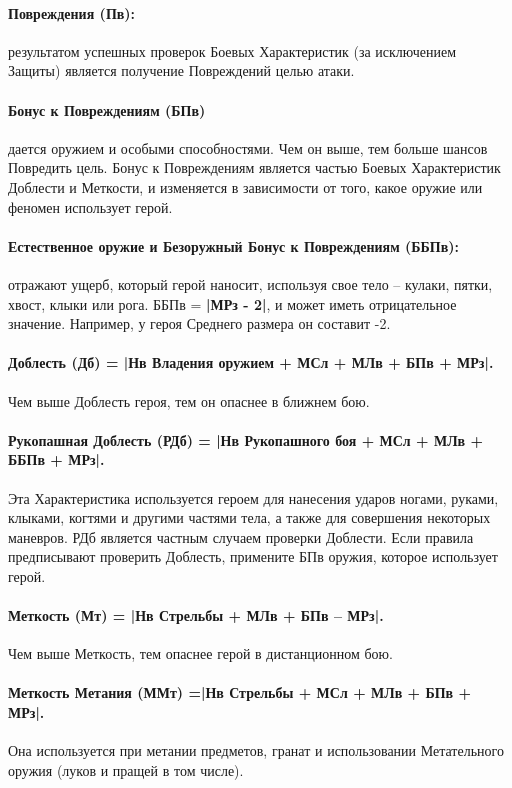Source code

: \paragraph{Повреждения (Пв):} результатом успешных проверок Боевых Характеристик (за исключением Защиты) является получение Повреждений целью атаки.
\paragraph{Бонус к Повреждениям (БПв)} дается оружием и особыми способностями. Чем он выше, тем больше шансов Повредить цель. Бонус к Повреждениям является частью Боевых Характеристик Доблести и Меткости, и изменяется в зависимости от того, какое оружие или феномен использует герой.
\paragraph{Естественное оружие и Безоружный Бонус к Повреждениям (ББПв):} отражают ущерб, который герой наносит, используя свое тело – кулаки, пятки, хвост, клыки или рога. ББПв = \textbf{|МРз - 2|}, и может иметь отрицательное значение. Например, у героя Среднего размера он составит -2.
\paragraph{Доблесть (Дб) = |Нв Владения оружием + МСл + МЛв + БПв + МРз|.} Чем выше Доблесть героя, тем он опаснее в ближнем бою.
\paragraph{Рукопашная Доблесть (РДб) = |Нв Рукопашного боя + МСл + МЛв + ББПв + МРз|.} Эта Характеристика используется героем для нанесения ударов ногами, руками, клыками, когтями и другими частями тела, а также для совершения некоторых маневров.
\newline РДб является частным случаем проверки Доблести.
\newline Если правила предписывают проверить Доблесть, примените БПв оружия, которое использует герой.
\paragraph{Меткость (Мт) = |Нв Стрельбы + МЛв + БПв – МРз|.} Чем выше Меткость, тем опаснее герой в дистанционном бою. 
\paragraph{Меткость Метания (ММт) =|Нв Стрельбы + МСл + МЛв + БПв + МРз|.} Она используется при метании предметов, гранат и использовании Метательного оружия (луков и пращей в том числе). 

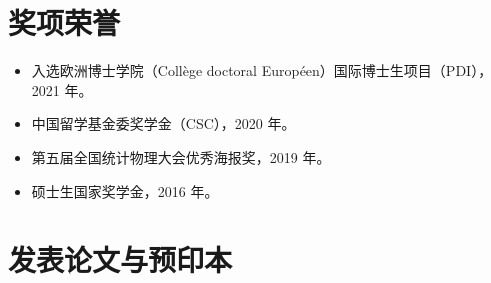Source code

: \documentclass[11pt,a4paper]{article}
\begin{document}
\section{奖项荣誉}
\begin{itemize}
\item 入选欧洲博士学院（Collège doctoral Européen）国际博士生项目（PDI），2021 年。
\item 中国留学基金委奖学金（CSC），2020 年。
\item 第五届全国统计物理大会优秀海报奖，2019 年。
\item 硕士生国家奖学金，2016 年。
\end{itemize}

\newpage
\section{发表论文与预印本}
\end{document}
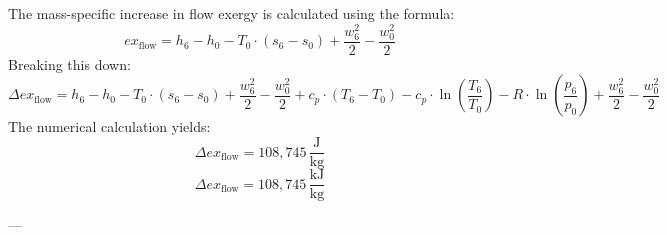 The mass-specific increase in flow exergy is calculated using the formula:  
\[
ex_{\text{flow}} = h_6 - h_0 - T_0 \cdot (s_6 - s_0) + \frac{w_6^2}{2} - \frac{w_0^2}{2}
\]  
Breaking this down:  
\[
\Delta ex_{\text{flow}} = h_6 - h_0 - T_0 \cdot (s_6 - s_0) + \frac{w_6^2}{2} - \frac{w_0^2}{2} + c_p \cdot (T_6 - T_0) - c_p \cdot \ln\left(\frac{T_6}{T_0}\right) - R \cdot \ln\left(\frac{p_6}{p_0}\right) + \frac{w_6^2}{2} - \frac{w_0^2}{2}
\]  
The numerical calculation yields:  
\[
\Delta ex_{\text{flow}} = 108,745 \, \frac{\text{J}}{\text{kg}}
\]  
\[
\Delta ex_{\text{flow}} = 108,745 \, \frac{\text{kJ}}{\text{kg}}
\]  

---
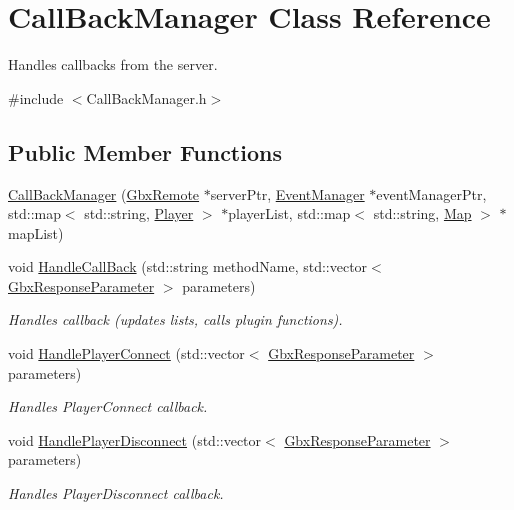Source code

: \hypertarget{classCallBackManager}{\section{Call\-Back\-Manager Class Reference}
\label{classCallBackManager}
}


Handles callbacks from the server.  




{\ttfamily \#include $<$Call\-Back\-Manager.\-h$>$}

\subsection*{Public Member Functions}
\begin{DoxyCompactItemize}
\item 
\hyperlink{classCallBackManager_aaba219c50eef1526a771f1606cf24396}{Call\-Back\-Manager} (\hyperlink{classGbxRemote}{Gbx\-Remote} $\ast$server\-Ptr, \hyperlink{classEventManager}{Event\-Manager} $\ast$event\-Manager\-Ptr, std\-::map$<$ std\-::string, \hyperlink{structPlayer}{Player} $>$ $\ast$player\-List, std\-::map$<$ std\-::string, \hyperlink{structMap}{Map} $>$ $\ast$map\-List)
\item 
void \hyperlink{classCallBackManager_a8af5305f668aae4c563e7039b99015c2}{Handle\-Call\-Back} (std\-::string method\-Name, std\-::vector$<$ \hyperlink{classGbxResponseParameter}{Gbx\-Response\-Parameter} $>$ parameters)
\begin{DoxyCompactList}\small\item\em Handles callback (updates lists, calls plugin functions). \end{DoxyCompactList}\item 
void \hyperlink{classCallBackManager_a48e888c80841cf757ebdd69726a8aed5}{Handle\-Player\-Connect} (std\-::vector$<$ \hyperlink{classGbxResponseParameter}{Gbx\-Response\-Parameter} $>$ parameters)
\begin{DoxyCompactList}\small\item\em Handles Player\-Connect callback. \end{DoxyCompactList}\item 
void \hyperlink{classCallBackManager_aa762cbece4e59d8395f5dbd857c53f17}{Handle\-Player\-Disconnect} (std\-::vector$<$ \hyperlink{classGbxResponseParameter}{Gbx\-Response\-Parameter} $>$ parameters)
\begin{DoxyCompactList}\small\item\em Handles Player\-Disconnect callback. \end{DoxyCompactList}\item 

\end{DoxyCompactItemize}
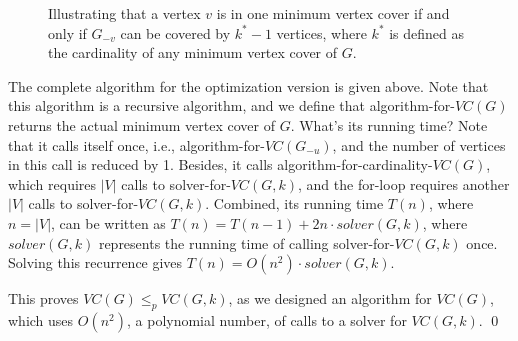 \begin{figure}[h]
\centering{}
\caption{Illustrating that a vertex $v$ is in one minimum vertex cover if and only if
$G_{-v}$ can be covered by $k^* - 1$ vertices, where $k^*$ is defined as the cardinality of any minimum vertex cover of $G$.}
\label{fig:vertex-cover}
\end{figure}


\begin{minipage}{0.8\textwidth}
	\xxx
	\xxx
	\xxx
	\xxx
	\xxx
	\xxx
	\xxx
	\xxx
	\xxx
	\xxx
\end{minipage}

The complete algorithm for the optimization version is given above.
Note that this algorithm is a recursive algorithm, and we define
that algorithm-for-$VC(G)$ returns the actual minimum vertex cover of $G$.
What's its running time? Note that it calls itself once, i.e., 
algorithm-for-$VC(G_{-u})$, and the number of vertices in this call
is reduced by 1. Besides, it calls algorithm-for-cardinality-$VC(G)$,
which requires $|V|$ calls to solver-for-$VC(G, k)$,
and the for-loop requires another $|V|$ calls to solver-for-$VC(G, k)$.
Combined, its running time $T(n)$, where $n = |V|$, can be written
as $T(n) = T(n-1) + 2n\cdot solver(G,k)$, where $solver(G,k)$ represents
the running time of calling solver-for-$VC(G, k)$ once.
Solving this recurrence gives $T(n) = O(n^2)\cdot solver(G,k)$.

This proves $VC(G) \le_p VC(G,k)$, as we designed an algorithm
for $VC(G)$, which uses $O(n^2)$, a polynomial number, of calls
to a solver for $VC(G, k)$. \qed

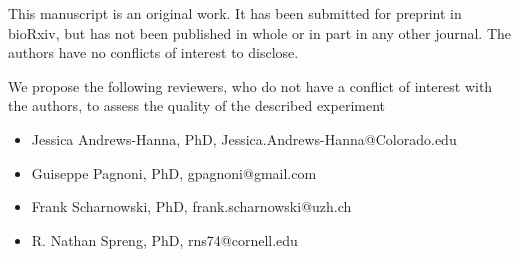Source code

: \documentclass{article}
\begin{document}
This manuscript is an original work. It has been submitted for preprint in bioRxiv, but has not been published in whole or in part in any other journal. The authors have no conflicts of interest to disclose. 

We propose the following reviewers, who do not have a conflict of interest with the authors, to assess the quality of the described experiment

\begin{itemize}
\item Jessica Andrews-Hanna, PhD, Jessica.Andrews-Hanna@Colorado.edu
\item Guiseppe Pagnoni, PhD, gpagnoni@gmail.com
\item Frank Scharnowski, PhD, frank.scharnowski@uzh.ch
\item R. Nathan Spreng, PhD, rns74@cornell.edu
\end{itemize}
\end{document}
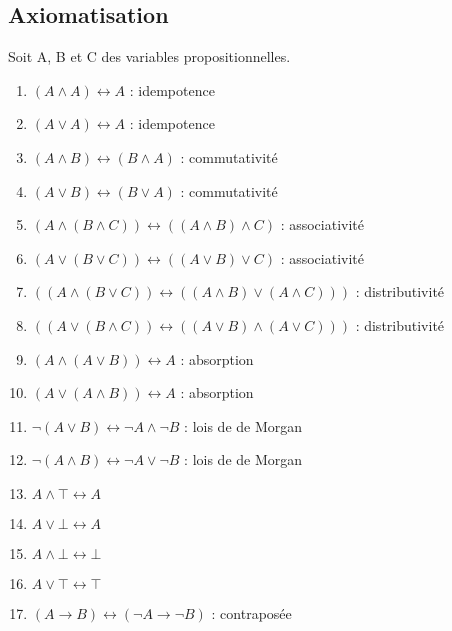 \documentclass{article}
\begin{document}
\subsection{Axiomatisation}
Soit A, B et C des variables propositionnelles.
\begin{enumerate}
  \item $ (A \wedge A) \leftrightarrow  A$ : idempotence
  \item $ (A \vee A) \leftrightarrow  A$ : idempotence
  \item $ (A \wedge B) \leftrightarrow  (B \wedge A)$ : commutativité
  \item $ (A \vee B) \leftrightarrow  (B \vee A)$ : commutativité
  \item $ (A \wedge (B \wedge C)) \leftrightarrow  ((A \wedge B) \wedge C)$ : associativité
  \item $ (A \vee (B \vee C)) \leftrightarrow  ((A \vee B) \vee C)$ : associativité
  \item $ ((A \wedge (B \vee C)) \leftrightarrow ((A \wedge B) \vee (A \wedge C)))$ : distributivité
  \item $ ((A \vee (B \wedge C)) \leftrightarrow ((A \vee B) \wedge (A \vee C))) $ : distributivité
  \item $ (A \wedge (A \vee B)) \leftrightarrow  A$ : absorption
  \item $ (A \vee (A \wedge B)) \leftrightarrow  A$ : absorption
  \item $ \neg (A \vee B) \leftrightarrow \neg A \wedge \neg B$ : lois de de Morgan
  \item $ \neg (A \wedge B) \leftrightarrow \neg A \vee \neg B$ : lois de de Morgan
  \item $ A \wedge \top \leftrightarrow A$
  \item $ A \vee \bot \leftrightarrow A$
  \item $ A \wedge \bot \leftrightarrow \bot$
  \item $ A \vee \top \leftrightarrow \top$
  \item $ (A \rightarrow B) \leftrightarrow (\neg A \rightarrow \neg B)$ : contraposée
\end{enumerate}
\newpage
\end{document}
-*-*-
# What you need to do:
The answer must consist of each line from the data that includes the string "requires".

# Result of this exercise:
which requires $|V|$ calls to solver-for-$VC(G, k)$,
and the for-loop requires another $|V|$ calls to solver-for-$VC(G, k)$.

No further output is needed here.